(Work required): Copy the lines of the data below exactly, starting at the first and stopping after the line that contains "A promptable segmentation-and-tracking"; include no pictures.

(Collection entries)

-*-

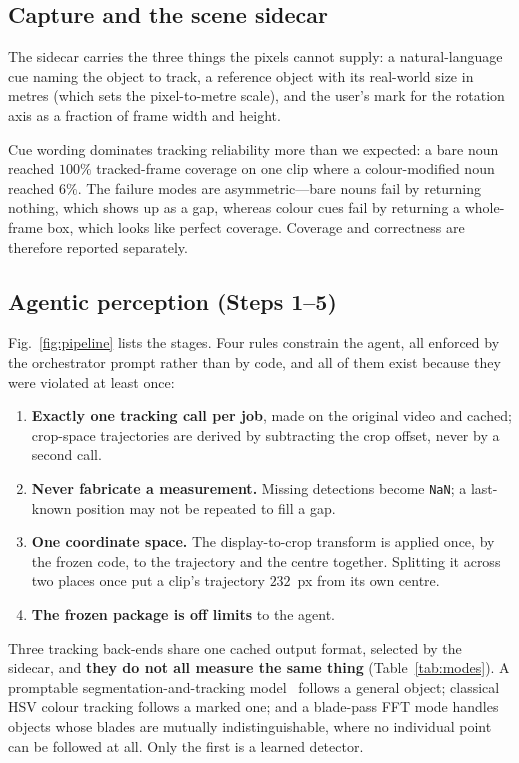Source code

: \documentclass[conference]{IEEEtran}
\begin{document}
\subsection{Capture and the scene sidecar}

The sidecar carries the three things the pixels cannot supply: a
natural-language cue naming the object to track, a reference object with its
real-world size in metres (which sets the pixel-to-metre scale), and the user's
mark for the rotation axis as a fraction of frame width and height.

Cue wording dominates tracking reliability more than we expected: a bare noun
reached $100\%$ tracked-frame coverage on one clip where a colour-modified noun
reached $6\%$. The failure modes are asymmetric---bare nouns fail by returning
nothing, which shows up as a gap, whereas colour cues fail by returning a
whole-frame box, which looks like perfect coverage. Coverage and correctness are
therefore reported separately.

\subsection{Agentic perception (Steps 1--5)}

Fig.~\ref{fig:pipeline} lists the stages. Four rules constrain the agent, all
enforced by the orchestrator prompt rather than by code, and all of them exist
because they were violated at least once:

\begin{enumerate}
\item \textbf{Exactly one tracking call per job}, made on the original video
and cached; crop-space trajectories are derived by subtracting the crop offset,
never by a second call.
\item \textbf{Never fabricate a measurement.} Missing detections become
\texttt{NaN}; a last-known position may not be repeated to fill a gap.
\item \textbf{One coordinate space.} The display-to-crop transform is applied
once, by the frozen code, to the trajectory and the centre together. Splitting
it across two places once put a clip's trajectory $232$~px from its own centre.
\item \textbf{The frozen package is off limits} to the agent.
\end{enumerate}

Three tracking back-ends share one cached output format, selected by the
sidecar, and \textbf{they do not all measure the same thing}
(Table~\ref{tab:modes}). A promptable segmentation-and-tracking
model~\cite{sam} follows a general object; classical HSV colour tracking
follows a marked one; and a blade-pass FFT mode handles objects whose blades
are mutually indistinguishable, where no individual point can be followed at
all. Only the first is a learned detector.
\end{document}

-*-

(Your solution):
Source code

: \documentclass[conference]{IEEEtran}
\begin{document}
\subsection{Capture and the scene sidecar}

The sidecar carries the three things the pixels cannot supply: a
natural-language cue naming the object to track, a reference object with its
real-world size in metres (which sets the pixel-to-metre scale), and the user's
mark for the rotation axis as a fraction of frame width and height.

Cue wording dominates tracking reliability more than we expected: a bare noun
reached $100\%$ tracked-frame coverage on one clip where a colour-modified noun
reached $6\%$. The failure modes are asymmetric---bare nouns fail by returning
nothing, which shows up as a gap, whereas colour cues fail by returning a
whole-frame box, which looks like perfect coverage. Coverage and correctness are
therefore reported separately.

\subsection{Agentic perception (Steps 1--5)}

Fig.~\ref{fig:pipeline} lists the stages. Four rules constrain the agent, all
enforced by the orchestrator prompt rather than by code, and all of them exist
because they were violated at least once:

\begin{enumerate}
\item \textbf{Exactly one tracking call per job}, made on the original video
and cached; crop-space trajectories are derived by subtracting the crop offset,
never by a second call.
\item \textbf{Never fabricate a measurement.} Missing detections become
\texttt{NaN}; a last-known position may not be repeated to fill a gap.
\item \textbf{One coordinate space.} The display-to-crop transform is applied
once, by the frozen code, to the trajectory and the centre together. Splitting
it across two places once put a clip's trajectory $232$~px from its own centre.
\item \textbf{The frozen package is off limits} to the agent.
\end{enumerate}

Three tracking back-ends share one cached output format, selected by the
sidecar, and \textbf{they do not all measure the same thing}
(Table~\ref{tab:modes}). A promptable segmentation-and-tracking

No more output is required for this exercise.